Provided entries Start Marker
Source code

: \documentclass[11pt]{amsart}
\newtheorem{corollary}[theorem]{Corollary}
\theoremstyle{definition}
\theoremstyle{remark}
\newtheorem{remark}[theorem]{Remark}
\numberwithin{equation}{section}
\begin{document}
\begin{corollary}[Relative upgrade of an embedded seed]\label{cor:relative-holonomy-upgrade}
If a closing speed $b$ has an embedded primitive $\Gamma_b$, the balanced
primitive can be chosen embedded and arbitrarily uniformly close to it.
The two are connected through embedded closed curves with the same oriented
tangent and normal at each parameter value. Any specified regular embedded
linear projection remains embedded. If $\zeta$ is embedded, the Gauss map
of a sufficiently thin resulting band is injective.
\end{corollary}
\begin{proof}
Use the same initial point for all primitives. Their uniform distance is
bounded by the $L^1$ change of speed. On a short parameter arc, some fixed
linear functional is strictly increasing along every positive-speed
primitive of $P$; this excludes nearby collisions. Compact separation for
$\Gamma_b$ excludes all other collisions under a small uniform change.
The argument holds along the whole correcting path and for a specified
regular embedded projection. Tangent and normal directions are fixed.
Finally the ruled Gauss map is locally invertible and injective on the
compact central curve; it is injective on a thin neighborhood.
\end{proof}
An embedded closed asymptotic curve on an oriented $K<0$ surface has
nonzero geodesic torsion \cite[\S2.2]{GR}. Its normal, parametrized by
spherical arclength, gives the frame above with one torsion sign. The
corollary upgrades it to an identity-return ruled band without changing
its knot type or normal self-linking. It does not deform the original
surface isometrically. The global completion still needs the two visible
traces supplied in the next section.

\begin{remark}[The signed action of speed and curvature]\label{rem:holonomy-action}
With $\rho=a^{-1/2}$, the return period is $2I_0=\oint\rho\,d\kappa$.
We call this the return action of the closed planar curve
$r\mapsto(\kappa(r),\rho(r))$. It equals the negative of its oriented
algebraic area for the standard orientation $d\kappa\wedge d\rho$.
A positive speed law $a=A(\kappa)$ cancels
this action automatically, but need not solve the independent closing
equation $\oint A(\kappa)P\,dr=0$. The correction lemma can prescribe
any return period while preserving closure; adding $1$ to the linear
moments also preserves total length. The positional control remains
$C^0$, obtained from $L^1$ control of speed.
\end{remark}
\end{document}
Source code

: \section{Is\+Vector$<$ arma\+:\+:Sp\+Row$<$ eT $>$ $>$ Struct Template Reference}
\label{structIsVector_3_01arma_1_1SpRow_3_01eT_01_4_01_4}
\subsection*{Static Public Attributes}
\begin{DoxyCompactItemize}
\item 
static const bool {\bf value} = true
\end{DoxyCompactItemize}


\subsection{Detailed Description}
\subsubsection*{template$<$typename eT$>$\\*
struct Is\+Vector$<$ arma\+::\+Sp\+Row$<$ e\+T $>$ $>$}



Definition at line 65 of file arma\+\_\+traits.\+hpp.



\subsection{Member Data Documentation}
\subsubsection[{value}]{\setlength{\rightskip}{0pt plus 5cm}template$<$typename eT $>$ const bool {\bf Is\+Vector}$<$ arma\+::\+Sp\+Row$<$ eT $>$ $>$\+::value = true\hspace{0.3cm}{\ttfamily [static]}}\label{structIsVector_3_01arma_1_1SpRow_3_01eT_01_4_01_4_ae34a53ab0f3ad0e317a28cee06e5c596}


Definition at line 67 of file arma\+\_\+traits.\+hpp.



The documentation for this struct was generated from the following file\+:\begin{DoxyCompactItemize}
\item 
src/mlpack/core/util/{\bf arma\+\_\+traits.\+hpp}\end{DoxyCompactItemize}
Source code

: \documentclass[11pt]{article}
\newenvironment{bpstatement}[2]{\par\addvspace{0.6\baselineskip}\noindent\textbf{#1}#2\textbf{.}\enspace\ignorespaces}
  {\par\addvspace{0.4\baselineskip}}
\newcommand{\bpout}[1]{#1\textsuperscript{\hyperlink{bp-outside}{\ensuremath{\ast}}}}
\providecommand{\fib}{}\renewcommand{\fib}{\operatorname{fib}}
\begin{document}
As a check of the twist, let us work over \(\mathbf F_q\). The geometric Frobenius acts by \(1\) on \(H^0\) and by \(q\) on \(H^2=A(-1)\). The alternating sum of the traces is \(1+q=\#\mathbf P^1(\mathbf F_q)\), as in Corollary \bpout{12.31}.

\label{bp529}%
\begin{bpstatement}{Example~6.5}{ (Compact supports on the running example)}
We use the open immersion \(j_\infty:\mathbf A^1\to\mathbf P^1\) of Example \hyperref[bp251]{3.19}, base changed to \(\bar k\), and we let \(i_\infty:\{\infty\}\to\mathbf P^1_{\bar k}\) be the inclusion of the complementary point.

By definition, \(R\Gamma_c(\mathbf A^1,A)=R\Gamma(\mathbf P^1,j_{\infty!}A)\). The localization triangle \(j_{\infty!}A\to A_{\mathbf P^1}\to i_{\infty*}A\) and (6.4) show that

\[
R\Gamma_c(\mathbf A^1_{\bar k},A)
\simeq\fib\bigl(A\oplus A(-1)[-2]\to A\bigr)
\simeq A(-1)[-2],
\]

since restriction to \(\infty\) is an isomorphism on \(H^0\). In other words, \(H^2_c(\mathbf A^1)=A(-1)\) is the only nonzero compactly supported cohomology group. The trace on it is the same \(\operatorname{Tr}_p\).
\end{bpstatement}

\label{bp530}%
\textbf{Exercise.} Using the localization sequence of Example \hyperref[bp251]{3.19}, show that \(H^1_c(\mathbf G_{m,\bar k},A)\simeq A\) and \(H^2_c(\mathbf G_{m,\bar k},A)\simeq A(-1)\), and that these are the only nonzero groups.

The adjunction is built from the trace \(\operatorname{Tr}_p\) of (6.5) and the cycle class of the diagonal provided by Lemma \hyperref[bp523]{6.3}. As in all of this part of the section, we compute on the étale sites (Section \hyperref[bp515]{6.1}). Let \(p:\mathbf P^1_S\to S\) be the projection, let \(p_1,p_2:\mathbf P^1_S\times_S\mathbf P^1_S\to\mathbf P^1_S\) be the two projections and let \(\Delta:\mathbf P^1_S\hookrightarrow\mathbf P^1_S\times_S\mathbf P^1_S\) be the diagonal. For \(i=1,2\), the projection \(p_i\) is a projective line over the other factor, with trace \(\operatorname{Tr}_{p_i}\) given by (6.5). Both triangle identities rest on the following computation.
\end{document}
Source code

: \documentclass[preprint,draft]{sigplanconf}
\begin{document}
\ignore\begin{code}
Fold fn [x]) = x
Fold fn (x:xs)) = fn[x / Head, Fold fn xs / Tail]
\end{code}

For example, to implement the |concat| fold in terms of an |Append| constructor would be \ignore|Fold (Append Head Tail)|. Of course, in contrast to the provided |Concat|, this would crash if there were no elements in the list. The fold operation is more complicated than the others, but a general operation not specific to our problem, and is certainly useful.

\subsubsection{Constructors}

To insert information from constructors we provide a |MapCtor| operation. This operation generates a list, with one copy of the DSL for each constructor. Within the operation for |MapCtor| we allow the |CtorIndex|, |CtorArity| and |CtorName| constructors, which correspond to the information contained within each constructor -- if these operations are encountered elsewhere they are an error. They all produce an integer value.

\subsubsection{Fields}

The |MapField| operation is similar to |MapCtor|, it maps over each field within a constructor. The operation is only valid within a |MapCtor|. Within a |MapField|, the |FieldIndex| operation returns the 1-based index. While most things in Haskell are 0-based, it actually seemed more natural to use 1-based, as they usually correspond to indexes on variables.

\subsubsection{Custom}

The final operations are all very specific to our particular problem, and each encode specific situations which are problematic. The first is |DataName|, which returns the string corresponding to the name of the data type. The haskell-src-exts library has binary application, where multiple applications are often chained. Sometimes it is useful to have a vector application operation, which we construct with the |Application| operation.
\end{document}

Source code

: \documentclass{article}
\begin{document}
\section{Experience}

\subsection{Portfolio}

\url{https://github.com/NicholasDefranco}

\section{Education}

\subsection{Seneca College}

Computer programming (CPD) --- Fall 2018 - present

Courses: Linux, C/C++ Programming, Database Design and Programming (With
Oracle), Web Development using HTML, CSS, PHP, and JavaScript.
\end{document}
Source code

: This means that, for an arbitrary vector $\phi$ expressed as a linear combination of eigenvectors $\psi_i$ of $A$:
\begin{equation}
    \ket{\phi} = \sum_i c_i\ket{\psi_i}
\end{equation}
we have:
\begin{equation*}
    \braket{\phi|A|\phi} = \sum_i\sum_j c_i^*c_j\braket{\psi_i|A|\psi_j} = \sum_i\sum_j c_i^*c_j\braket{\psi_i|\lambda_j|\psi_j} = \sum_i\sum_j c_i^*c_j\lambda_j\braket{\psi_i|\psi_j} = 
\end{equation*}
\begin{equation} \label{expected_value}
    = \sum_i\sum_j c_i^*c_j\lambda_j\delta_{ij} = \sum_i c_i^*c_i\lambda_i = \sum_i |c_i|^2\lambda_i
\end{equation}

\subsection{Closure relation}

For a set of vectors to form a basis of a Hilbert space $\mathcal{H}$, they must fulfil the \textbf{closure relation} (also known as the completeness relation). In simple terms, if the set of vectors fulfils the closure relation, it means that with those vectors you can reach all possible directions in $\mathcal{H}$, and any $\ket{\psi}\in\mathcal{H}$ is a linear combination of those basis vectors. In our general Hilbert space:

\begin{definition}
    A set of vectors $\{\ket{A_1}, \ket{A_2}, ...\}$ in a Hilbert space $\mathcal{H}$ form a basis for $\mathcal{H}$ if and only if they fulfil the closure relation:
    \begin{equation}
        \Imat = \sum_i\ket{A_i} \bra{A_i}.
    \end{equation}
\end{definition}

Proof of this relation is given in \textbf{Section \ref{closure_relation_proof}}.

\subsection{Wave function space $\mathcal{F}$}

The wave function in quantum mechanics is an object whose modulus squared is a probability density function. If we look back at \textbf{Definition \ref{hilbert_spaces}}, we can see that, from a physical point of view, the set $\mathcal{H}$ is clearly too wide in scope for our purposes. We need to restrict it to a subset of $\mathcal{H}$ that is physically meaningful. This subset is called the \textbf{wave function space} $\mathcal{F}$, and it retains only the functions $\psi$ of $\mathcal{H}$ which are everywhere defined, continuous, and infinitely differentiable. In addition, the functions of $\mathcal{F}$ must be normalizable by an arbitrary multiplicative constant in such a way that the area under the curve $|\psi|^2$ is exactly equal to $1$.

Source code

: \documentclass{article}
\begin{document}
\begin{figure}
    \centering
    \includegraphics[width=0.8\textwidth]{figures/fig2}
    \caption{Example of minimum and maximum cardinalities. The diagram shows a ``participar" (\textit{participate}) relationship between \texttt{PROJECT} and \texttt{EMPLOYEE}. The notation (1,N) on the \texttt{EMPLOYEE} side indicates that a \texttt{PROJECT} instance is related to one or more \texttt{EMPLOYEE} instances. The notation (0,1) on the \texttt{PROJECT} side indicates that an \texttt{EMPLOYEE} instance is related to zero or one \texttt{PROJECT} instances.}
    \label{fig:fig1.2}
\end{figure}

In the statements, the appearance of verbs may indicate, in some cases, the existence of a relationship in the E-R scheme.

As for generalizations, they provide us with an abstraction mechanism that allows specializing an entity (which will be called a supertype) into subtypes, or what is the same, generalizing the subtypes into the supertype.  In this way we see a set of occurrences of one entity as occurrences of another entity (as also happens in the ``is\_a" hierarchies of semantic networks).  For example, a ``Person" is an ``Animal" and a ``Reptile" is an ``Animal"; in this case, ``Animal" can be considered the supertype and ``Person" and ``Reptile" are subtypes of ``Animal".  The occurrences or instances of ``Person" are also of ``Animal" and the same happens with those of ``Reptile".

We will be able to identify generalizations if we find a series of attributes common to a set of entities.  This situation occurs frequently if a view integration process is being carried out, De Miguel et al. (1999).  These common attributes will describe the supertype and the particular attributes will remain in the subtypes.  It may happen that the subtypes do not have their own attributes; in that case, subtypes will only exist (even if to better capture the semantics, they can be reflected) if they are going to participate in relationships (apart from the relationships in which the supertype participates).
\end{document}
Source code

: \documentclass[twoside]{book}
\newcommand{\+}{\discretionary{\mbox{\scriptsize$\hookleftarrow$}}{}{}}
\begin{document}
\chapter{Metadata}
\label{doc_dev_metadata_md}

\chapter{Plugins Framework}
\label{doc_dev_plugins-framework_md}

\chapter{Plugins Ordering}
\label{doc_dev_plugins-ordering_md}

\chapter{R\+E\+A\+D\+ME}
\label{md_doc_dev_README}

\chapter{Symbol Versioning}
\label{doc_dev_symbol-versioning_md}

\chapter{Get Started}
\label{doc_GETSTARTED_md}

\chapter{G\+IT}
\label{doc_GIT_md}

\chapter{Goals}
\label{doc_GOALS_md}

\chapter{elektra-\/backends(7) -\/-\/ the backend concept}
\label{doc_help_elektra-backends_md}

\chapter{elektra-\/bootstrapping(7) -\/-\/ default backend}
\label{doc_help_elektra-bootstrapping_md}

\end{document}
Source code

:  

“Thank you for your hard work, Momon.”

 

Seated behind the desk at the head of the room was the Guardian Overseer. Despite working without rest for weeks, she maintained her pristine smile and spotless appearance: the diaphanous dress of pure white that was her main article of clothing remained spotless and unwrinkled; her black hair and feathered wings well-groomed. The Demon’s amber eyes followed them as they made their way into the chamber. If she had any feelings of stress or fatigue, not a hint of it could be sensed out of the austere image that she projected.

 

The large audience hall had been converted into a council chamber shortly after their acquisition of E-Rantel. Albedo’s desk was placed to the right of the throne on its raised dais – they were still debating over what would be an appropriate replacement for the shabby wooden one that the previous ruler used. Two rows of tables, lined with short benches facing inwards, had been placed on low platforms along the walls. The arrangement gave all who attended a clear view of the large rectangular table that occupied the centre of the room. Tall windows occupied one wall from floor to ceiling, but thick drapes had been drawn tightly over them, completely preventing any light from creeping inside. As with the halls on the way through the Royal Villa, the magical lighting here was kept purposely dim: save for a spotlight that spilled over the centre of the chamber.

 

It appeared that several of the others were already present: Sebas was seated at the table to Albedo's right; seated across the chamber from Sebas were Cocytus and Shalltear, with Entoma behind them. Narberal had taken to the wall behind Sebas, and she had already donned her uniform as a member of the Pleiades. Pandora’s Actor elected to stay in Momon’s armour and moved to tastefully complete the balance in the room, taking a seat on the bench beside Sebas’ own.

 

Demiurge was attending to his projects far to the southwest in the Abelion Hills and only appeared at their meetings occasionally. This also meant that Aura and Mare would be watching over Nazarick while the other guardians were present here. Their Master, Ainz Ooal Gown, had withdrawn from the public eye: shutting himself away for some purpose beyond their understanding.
Provided entries End Marker
Your answer should be the lines of the listing above between the line holding "period is $2I_0=\oint\rho\,d\kappa$." and the line holding "A positive speed law $a=A(\kappa)$ cancels", inclusive, restated word for word and alone.

* [Task response]:
With $\rho=a^{-1/2}$, the return period is $2I_0=\oint\rho\,d\kappa$.
We call this the return action of the closed planar curve
$r\mapsto(\kappa(r),\rho(r))$. It equals the negative of its oriented
algebraic area for the standard orientation $d\kappa\wedge d\rho$.
A positive speed law $a=A(\kappa)$ cancels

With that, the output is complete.